[Opening SUPPLIED RECORDS section]

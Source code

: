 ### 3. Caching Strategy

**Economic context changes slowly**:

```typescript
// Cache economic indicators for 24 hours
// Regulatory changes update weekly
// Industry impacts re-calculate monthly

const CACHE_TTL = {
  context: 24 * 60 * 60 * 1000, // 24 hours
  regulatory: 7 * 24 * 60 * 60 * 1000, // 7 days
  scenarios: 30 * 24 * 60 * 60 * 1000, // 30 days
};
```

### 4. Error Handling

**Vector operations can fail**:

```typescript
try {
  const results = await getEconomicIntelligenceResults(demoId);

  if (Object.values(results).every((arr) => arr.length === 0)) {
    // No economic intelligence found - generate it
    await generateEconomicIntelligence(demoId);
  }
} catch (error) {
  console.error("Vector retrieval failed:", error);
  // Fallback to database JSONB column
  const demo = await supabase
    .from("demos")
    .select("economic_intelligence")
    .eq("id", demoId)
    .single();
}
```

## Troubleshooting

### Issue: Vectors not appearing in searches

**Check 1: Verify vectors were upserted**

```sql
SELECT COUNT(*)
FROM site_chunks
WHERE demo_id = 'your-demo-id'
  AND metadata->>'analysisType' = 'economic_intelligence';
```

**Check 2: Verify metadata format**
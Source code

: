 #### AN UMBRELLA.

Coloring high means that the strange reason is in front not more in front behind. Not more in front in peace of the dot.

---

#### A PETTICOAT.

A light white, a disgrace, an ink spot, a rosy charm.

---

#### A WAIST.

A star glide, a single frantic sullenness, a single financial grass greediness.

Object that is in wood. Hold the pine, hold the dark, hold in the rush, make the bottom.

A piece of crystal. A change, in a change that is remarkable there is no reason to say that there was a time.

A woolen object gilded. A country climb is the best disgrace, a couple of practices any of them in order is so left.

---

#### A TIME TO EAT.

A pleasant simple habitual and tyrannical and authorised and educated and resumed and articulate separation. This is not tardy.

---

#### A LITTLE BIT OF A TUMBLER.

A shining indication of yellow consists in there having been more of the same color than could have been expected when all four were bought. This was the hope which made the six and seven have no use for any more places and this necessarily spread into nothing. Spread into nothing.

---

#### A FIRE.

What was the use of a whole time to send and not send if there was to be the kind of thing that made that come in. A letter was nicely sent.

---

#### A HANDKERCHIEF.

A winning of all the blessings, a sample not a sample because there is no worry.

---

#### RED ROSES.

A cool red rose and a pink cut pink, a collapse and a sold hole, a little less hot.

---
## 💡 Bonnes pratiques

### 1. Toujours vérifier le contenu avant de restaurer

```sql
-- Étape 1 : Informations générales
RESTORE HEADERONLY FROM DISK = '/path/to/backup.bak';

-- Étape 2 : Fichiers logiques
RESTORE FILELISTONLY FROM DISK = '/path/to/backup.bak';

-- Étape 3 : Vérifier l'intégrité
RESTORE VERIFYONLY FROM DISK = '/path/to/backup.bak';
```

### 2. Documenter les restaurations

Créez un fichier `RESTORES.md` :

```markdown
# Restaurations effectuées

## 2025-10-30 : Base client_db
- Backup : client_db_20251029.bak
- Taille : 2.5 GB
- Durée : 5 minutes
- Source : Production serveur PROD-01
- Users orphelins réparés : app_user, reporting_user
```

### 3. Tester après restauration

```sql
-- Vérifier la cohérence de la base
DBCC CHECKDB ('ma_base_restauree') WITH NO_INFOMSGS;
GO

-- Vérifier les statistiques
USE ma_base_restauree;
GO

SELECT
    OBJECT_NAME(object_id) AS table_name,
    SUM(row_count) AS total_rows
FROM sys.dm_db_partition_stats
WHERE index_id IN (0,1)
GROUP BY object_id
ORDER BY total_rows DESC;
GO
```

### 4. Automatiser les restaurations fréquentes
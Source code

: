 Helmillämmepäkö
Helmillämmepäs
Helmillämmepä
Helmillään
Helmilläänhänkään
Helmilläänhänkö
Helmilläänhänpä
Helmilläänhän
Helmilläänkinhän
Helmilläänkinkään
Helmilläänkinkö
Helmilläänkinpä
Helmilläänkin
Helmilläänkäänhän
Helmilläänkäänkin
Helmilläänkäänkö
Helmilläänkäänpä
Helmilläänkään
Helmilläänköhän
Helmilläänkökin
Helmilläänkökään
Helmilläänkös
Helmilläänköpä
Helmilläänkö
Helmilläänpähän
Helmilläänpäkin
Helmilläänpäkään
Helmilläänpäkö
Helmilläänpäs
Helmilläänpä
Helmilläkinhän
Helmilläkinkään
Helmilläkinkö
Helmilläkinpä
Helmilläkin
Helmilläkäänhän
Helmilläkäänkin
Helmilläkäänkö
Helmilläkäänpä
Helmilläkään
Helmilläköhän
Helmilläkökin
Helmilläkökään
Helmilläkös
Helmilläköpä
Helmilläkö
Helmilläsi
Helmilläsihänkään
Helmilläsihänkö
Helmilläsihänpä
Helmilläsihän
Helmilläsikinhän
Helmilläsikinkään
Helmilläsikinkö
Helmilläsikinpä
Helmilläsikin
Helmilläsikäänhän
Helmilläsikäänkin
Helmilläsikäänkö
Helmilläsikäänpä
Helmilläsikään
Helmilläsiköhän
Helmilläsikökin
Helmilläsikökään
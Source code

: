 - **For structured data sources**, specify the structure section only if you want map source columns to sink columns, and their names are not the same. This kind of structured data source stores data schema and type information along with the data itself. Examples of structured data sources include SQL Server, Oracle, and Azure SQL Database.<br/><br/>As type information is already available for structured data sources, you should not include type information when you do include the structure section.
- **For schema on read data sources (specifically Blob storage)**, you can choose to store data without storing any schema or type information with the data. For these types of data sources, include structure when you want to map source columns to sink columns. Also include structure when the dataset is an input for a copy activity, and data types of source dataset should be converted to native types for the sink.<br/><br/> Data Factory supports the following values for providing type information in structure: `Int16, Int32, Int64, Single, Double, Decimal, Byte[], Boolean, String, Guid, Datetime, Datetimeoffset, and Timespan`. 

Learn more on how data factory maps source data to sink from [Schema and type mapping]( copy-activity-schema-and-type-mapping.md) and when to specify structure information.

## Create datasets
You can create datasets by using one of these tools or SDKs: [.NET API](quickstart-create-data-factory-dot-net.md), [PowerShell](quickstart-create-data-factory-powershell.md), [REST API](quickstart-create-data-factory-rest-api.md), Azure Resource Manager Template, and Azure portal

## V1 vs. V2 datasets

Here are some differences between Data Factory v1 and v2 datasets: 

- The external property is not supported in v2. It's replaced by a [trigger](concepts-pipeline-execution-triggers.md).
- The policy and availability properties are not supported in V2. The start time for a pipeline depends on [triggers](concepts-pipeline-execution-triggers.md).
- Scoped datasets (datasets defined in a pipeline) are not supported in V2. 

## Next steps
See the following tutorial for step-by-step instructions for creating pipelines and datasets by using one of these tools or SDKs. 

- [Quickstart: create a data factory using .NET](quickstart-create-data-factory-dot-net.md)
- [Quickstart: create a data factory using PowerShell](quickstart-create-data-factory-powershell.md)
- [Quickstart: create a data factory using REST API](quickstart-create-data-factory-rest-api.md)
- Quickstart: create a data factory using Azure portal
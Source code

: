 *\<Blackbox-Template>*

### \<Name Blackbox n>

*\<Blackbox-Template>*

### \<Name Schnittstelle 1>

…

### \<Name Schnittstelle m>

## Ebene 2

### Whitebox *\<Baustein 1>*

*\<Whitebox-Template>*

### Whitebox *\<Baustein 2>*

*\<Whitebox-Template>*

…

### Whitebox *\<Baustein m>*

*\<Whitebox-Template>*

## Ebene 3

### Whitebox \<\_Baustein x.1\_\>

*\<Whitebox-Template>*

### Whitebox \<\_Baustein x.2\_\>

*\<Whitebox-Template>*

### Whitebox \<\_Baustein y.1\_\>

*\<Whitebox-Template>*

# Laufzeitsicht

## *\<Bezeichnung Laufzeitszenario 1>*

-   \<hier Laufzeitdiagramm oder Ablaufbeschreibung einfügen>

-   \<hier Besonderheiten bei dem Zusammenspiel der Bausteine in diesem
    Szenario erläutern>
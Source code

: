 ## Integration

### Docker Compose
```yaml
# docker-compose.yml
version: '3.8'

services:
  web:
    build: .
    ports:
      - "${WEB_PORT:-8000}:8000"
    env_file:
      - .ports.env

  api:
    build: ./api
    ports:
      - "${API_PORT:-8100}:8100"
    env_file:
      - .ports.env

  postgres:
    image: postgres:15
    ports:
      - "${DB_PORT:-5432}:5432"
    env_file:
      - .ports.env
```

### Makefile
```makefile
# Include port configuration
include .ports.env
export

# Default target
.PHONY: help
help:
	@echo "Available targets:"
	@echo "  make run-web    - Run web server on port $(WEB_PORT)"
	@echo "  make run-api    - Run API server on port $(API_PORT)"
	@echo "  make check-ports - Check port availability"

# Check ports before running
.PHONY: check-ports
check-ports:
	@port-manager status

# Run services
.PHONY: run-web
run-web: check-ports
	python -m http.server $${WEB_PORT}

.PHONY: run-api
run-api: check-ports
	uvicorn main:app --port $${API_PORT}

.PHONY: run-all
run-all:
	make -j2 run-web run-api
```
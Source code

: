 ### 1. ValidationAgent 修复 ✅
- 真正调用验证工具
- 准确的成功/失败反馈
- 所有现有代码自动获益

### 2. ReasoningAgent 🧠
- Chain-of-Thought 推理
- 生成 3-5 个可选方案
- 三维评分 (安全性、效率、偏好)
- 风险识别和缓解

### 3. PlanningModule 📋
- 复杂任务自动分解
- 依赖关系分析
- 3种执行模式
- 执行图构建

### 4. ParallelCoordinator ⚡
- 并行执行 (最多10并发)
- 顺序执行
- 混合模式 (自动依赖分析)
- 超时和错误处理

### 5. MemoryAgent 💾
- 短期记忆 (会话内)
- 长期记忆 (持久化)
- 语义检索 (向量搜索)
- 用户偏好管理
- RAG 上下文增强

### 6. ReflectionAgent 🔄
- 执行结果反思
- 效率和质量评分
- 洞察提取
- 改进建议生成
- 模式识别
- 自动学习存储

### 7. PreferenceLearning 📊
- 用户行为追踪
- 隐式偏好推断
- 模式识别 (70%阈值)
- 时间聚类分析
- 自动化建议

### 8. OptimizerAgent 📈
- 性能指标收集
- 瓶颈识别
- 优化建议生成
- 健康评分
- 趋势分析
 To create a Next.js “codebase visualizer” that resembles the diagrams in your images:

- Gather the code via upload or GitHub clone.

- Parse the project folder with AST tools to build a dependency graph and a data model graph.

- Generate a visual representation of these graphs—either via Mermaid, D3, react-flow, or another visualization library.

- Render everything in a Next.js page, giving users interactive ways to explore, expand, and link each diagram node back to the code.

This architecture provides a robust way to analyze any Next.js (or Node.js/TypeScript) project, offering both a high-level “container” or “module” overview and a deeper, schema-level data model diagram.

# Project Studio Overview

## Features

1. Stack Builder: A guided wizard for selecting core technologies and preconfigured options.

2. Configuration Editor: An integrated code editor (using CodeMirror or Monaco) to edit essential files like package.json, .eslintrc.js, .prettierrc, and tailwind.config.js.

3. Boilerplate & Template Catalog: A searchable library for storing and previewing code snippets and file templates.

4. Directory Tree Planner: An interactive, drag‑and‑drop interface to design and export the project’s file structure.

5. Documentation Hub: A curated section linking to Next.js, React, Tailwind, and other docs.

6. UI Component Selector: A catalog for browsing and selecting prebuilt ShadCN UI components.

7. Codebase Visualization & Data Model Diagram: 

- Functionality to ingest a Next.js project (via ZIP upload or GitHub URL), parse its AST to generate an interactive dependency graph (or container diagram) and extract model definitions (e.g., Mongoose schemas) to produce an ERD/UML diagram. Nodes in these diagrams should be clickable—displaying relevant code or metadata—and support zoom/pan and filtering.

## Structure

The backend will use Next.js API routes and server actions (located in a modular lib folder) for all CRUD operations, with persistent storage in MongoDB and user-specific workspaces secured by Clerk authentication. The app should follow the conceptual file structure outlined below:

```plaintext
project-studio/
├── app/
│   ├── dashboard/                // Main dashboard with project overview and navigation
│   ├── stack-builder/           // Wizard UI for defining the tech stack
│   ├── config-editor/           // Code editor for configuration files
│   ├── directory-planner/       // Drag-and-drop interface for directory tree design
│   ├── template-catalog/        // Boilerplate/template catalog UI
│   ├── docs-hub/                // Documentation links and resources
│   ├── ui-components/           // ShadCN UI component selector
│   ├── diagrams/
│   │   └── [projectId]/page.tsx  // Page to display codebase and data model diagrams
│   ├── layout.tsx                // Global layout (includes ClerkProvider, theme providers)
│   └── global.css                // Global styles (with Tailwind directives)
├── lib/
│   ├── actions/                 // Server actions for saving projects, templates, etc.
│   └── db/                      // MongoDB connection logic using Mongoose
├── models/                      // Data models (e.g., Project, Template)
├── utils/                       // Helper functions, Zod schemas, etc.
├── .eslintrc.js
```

[Closing SUPPLIED RECORDS section]

» **WORK ITEM**
Starting with the first line of the data above, copy each line exactly until you reach the line with "A piece of crystal."; include that line as well.

» **SOLUTION FOR THIS TASK**
Source code

: ### 3. Caching Strategy

**Economic context changes slowly**:

```typescript
// Cache economic indicators for 24 hours
// Regulatory changes update weekly
// Industry impacts re-calculate monthly

const CACHE_TTL = {
  context: 24 * 60 * 60 * 1000, // 24 hours
  regulatory: 7 * 24 * 60 * 60 * 1000, // 7 days
  scenarios: 30 * 24 * 60 * 60 * 1000, // 30 days
};
```

### 4. Error Handling

**Vector operations can fail**:

```typescript
try {
  const results = await getEconomicIntelligenceResults(demoId);

  if (Object.values(results).every((arr) => arr.length === 0)) {
    // No economic intelligence found - generate it
    await generateEconomicIntelligence(demoId);
  }
} catch (error) {
  console.error("Vector retrieval failed:", error);
  // Fallback to database JSONB column
  const demo = await supabase
    .from("demos")
    .select("economic_intelligence")
    .eq("id", demoId)
    .single();
}
```

## Troubleshooting

### Issue: Vectors not appearing in searches

**Check 1: Verify vectors were upserted**

```sql
SELECT COUNT(*)
FROM site_chunks
WHERE demo_id = 'your-demo-id'
  AND metadata->>'analysisType' = 'economic_intelligence';
```

**Check 2: Verify metadata format**
Source code

: #### AN UMBRELLA.

Coloring high means that the strange reason is in front not more in front behind. Not more in front in peace of the dot.

---

#### A PETTICOAT.

A light white, a disgrace, an ink spot, a rosy charm.

---

#### A WAIST.

A star glide, a single frantic sullenness, a single financial grass greediness.

Object that is in wood. Hold the pine, hold the dark, hold in the rush, make the bottom.

A piece of crystal. A change, in a change that is remarkable there is no reason to say that there was a time.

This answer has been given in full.